CVAICLMar 24

MedObvious: Exposing the Medical Moravec's Paradox in VLMs via Clinical Triage

arXiv:2603.2350150.12 citationsh-index: 3
AI Analysis

This addresses a safety-critical gap for medical AI deployment by exposing a failure mode where VLMs produce plausible narratives even with invalid inputs, which is incremental as it builds on existing benchmarks but focuses on a neglected aspect.

The paper tackles the problem of vision language models (VLMs) failing to perform pre-diagnostic sanity checks on medical images, such as verifying input validity, by introducing MedObvious, a 1,880-task benchmark that isolates input validation. The results show that sanity checking remains unreliable, with models hallucinating anomalies and performance degrading on larger image sets, indicating this capability is unsolved for medical VLMs.

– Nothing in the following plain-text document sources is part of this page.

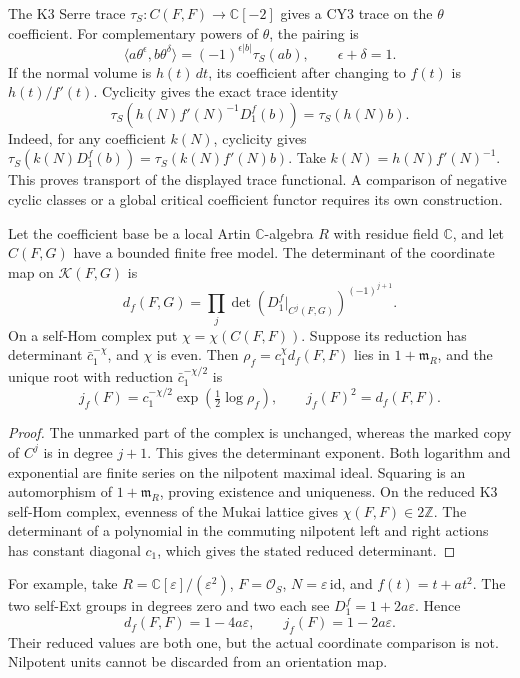 The K3 Serre trace \(\tau_S:C(F,F)\to\mathbb C[-2]\) gives a CY3
trace on the \(\theta\) coefficient.  For complementary powers of
\(\theta\), the pairing is
\[
 \langle a\theta^\epsilon,b\theta^\delta\rangle
 =(-1)^{\epsilon|b|}\tau_S(ab),\qquad \epsilon+\delta=1.
\]
If the normal volume is \(h(t)\,dt\), its coefficient after changing
to \(f(t)\) is \(h(t)/f'(t)\).  Cyclicity gives the exact trace identity
\[
 \tau_S\!\left(h(N)f'(N)^{-1}D_1^f(b)\right)
 =\tau_S(h(N)b).
\]
Indeed, for any coefficient \(k(N)\), cyclicity gives
\(\tau_S(k(N)D_1^f(b))=\tau_S(k(N)f'(N)b)\).
Take \(k(N)=h(N)f'(N)^{-1}\).  This proves transport of the
displayed trace functional.  A comparison of negative cyclic classes
or a global critical coefficient functor requires its own construction.

\begin{proposition}
\label{prop:orientation-coordinate-determinant}
Let the coefficient base be a local Artin \(\mathbb C\)-algebra
\(R\) with residue field \(\mathbb C\),
and let \(C(F,G)\) have a bounded finite free model.  The determinant
of the coordinate map on \(\mathcal K(F,G)\) is
\[
 d_f(F,G)=\prod_j
 \det\!\left(D_1^f|_{C^j(F,G)}\right)^{(-1)^{j+1}}.
\]
On a self-Hom complex put \(\chi=\chi(C(F,F))\).  Suppose its
reduction has determinant \(\bar c_1^{-\chi}\), and \(\chi\) is even.
Then \(\rho_f=c_1^\chi d_f(F,F)\) lies in \(1+\mathfrak m_R\),
and the unique root with reduction \(\bar c_1^{-\chi/2}\) is
\[
 j_f(F)=c_1^{-\chi/2}
 \exp\!\left(\tfrac12\log\rho_f\right),\qquad j_f(F)^2=d_f(F,F).
\]
\end{proposition}
\begin{proof}
The unmarked part of the complex is unchanged, whereas the marked
copy of \(C^j\) is in degree \(j+1\).  This gives the determinant
exponent.  Both logarithm and exponential are finite series on the
nilpotent maximal ideal.  Squaring is an automorphism of
\(1+\mathfrak m_R\), proving existence and uniqueness.  On the
reduced K3 self-Hom complex, evenness of the Mukai lattice gives
\(\chi(F,F)\in2\mathbb Z\).  The determinant of a polynomial in the
commuting nilpotent left and right actions has constant diagonal
\(c_1\), which gives the stated reduced determinant.
\end{proof}

For example, take \(R=\mathbb C[\varepsilon]/(\varepsilon^2)\),
\(F=\mathcal O_S\), \(N=\varepsilon\,\mathrm{id}\), and
\(f(t)=t+at^2\).  The two self-Ext groups in degrees zero and two
each see \(D_1^f=1+2a\varepsilon\).  Hence
\[
 d_f(F,F)=1-4a\varepsilon,
 \qquad j_f(F)=1-2a\varepsilon.
\]
Their reduced values are both one, but the actual coordinate comparison
is not.  Nilpotent units cannot be discarded from an orientation map.

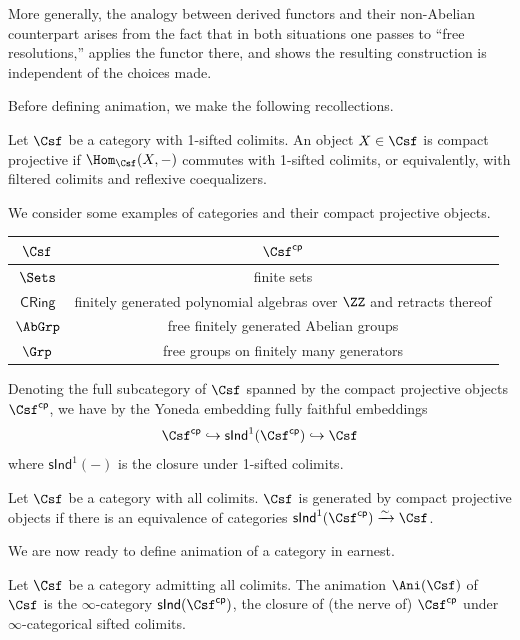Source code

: More generally, the analogy between derived functors and their non-Abelian counterpart arises from the fact that in both situations one passes to ``free resolutions,'' applies the functor there, and shows the resulting construction is independent of the choices made. 

Before defining animation, we make the following recollections. 
\begin{definition}\label{def: compact projective objects}
    Let $\Csf$ be a category with 1-sifted colimits. An object $X\in\Csf$ is compact projective if $\Hom_{\Csf}(X,-)$ commutes with 1-sifted colimits, or equivalently, with filtered colimits and reflexive coequalizers. 
\end{definition}
\begin{example}\label{ex: compact projectives}
    We consider some examples of categories and their compact projective objects. 
    {\begin{center}
        \begin{tabular}{| c | c |}
        \hline 
        $\Csf$ & $\Csf^{\mathsf{cp}}$ \\\hline
        $\Sets$ & finite sets \\\hline
        $\mathsf{CRing}$ & finitely generated polynomial algebras over $\ZZ$ and retracts thereof \\\hline
        $\AbGrp$ & free finitely generated Abelian groups \\\hline
        $\Grp$ & free groups on finitely many generators\\\hline
    \end{tabular}
    \end{center}}
\end{example}
Denoting the full subcategory of $\Csf$ spanned by the compact projective objects $\Csf^{\mathsf{cp}}$, we have by the Yoneda embedding fully faithful embeddings 
$$\Csf^{\mathsf{cp}}\hookrightarrow\mathsf{sInd}^{1}(\Csf^{\mathsf{cp}})\hookrightarrow\Csf$$
where $\mathsf{sInd}^{1}(-)$ is the closure under 1-sifted colimits. 
\begin{definition}\label{def: CPG category}
    Let $\Csf$ be a category with all colimits. $\Csf$ is generated by compact projective objects if there is an equivalence of categories $\mathsf{sInd}^{1}(\Csf^{\mathsf{cp}})\xrightarrow{\sim}\Csf$. 
\end{definition}
We are now ready to define animation of a category in earnest. 
\begin{definition}\label{def: animation of a category}
    Let $\Csf$ be a category admitting all colimits. The animation $\Ani(\Csf)$ of $\Csf$ is the $\infty$-category $\mathsf{sInd}(\Csf^{\mathsf{cp}})$, the closure of (the nerve of) $\Csf^{\mathsf{cp}}$ under $\infty$-categorical sifted colimits. 
\end{definition}
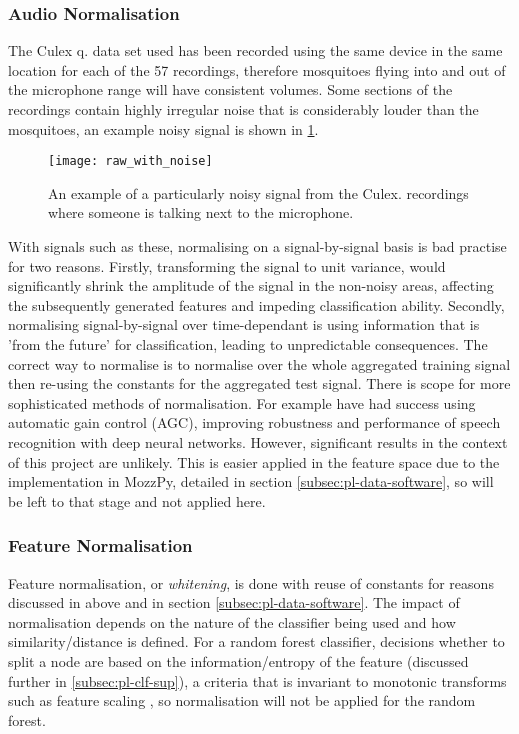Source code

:         \subsubsection{Audio Normalisation}
        \label{subsubsec:exp-clf-audio}
            The Culex q. data set used has been recorded using the same device in the same location for each of the 57 recordings, therefore mosquitoes flying into and out of the microphone range will have consistent volumes. Some sections of the recordings contain highly irregular noise that is considerably louder than the mosquitoes, an example noisy signal is shown in \ref{fig:exp-clf-audio-noisy}.
            \begin{figure}[ht]
                \centering
                \texttt{[image: raw\_with\_noise]}
                \caption{An example of a particularly noisy signal from the Culex. recordings where someone is talking next to the microphone.}
                \label{fig:exp-clf-audio-noisy}
            \end{figure}
            With signals such as these, normalising on a signal-by-signal basis is bad practise for two reasons. Firstly, transforming the signal to unit variance, would significantly shrink the amplitude of the signal in the non-noisy areas, affecting the subsequently generated features and impeding classification ability. Secondly, normalising signal-by-signal over time-dependant is using information that is 'from the future' for classification, leading to unpredictable consequences. The correct way to normalise is to normalise over the whole aggregated training signal then re-using the constants for the aggregated test signal. There is scope for more sophisticated methods of normalisation. For example \textcite{Prabhavalkar2015} have had success using automatic gain control (AGC), improving robustness and performance of speech recognition with deep neural networks. However, significant results in the context of this project are unlikely. This is easier applied in the feature space due to the implementation in MozzPy, detailed in section \ref{subsec:pl-data-software}, so will be left to that stage and not applied here.
            
        \subsubsection{Feature Normalisation}
        \label{subsubsec:exp-clf-featnorm}
            Feature normalisation, or \textit{whitening}, is done with reuse of constants for reasons discussed in above and in section \ref{subsec:pl-data-software}. The impact of normalisation depends on the nature of the classifier being used and how similarity/distance is defined. For a random forest classifier, decisions whether to split a node are based on the information/entropy of the feature (discussed further in \ref{subsec:pl-clf-sup}), a criteria that is invariant to monotonic transforms such as feature scaling \cite{Hastie2009}, so normalisation will not be applied for the random forest.
            
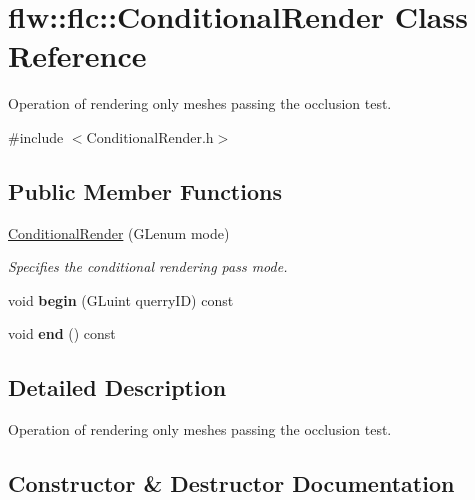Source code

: \hypertarget{classflw_1_1flc_1_1ConditionalRender}{}\section{flw\+:\+:flc\+:\+:Conditional\+Render Class Reference}
\label{classflw_1_1flc_1_1ConditionalRender}


Operation of rendering only meshes passing the occlusion test.  




{\ttfamily \#include $<$Conditional\+Render.\+h$>$}

\subsection*{Public Member Functions}
\begin{DoxyCompactItemize}
\item 
\hyperlink{classflw_1_1flc_1_1ConditionalRender_aaa7bf9c82c8631afea3e70fa164be287}{Conditional\+Render} (G\+Lenum mode)
\begin{DoxyCompactList}\small\item\em Specifies the conditional rendering pass mode. \end{DoxyCompactList}\item 
\mbox{\label{classflw_1_1flc_1_1ConditionalRender_a1984746db772499252610048699e8d67}} 
void {\bfseries begin} (G\+Luint querry\+ID) const
\item 
\mbox{\label{classflw_1_1flc_1_1ConditionalRender_add55234ea412029c9225b20bf5ad6618}} 
void {\bfseries end} () const
\end{DoxyCompactItemize}


\subsection{Detailed Description}
Operation of rendering only meshes passing the occlusion test. 

\subsection{Constructor \& Destructor Documentation}
\mbox{\label{classflw_1_1flc_1_1ConditionalRender_aaa7bf9c82c8631afea3e70fa164be287}}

Vision Language Models (VLMs) are increasingly used for tasks like medical report generation and visual question answering. However, fluent diagnostic text does not guarantee safe visual understanding. In clinical practice, interpretation begins with pre-diagnostic sanity checks: verifying that the input is valid to read (correct modality and anatomy, plausible viewpoint and orientation, and no obvious integrity violations). Existing benchmarks largely assume this step is solved, and therefore miss a critical failure mode: a model can produce plausible narratives even when the input is inconsistent or invalid. We introduce MedObvious, a 1,880-task benchmark that isolates input validation as a set-level consistency capability over small multi-panel image sets: the model must identify whether any panel violates expected coherence. MedObvious spans five progressive tiers, from basic orientation/modality mismatches to clinically motivated anatomy/viewpoint verification and triage-style cues, and includes five evaluation formats to test robustness across interfaces. Evaluating 17 different VLMs, we find that sanity checking remains unreliable: several models hallucinate anomalies on normal (negative-control) inputs, performance degrades when scaling to larger image sets, and measured accuracy varies substantially between multiple-choice and open-ended settings. These results show that pre-diagnostic verification remains unsolved for medical VLMs and should be treated as a distinct, safety-critical capability before deployment.